Published 10:56 am Wednesday, February 19, 2025

SALEM — The Oregon Department of Agriculture wants lawmakers to change its authority, allowing it to give poultry producers more options under the state-inspected meat program.

Livestock producers who use state-inspected slaughter and processing facilities can sell meat at the wholesale and retail levels, similarly to USDA-inspected facilities, except the sales are limited to Oregon.

Currently, the program only applies to cattle, swine, sheep and goats due to the way ODA’s authority is described in state law, which Senate Bill 809 would alter to include poultry.

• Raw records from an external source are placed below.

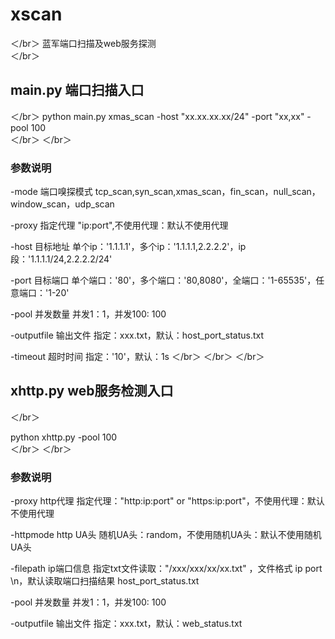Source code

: # xscan  
＜/br＞
蓝军端口扫描及web服务探测  
＜/br＞
 	
## main.py 端口扫描入口  
＜/br＞
python main.py xmas_scan -host "xx.xx.xx.xx/24" -port "xx,xx" -pool 100  
＜/br＞
＜/br＞
### 参数说明  
-mode       端口嗅探模式 tcp_scan,syn_scan,xmas_scan，fin_scan，null_scan，window_scan，udp_scan

-proxy      指定代理 "ip:port",不使用代理：默认不使用代理

-host       目标地址 单个ip：'1.1.1.1'，多个ip：'1.1.1.1,2.2.2.2'，ip段：'1.1.1.1/24,2.2.2.2/24'

-port       目标端口 单个端口：'80'，多个端口：'80,8080'，全端口：'1-65535'，任意端口：'1-20'

-pool       并发数量 并发1：1，并发100: 100

-outputfile 输出文件 指定：xxx.txt，默认：host_port_status.txt

-timeout    超时时间 指定：'10'，默认：1s
＜/br＞
＜/br＞
＜/br＞
## xhttp.py web服务检测入口  
＜/br＞

python xhttp.py -pool 100  
＜/br＞
＜/br＞
### 参数说明  

-proxy      http代理 指定代理："http:ip:port" or "https:ip:port"，不使用代理：默认不使用代理

-httpmode   http UA头 随机UA头：random，不使用随机UA头：默认不使用随机UA头

-filepath   ip端口信息 指定txt文件读取："/xxx/xxx/xx/xx.txt" ，文件格式 ip port \n，默认读取端口扫描结果 host_port_status.txt

-pool       并发数量 并发1：1，并发100: 100

-outputfile 输出文件 指定：xxx.txt，默认：web_status.txt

The revision is necessary under the agency’s agreement with USDA, under which state-inspected facilities must meet the same standards as their federal counterparts, said Paul Sherman, ODA’s state meat inspection program specialist.

Once the statute is amended, poultry will be included in the state meat inspection program without creating any fiscal impacts or requiring additional fees, and will only entail a minor amendment to regulations, according to ODA.

“It’s a very minimal change to our administrative rules to add that,” Sherman said during a recent legislative hearing.

Currently, state law allows the on-farm slaughter of up to 1,000 birds a year for direct sales to consumers. Poultry producers can also slaughter 20,000 birds a year at a state-licensed facility that’s not certified for federal equivalency.

It’s unlikely that poultry producers will rely on SB 809 to slaughter more birds, but the change will clear the way to sell such products as chicken pot pies that are processed through the state-inspected meat program, Sherman said.

Though the state-inspected meat program has equivalent standards to the federal government’s, processing facilities often find it’s easier to work with ODA than try to obtain USDA inspection, he said. “We’ve made a strong personal connection with small mom-and-pop operators.”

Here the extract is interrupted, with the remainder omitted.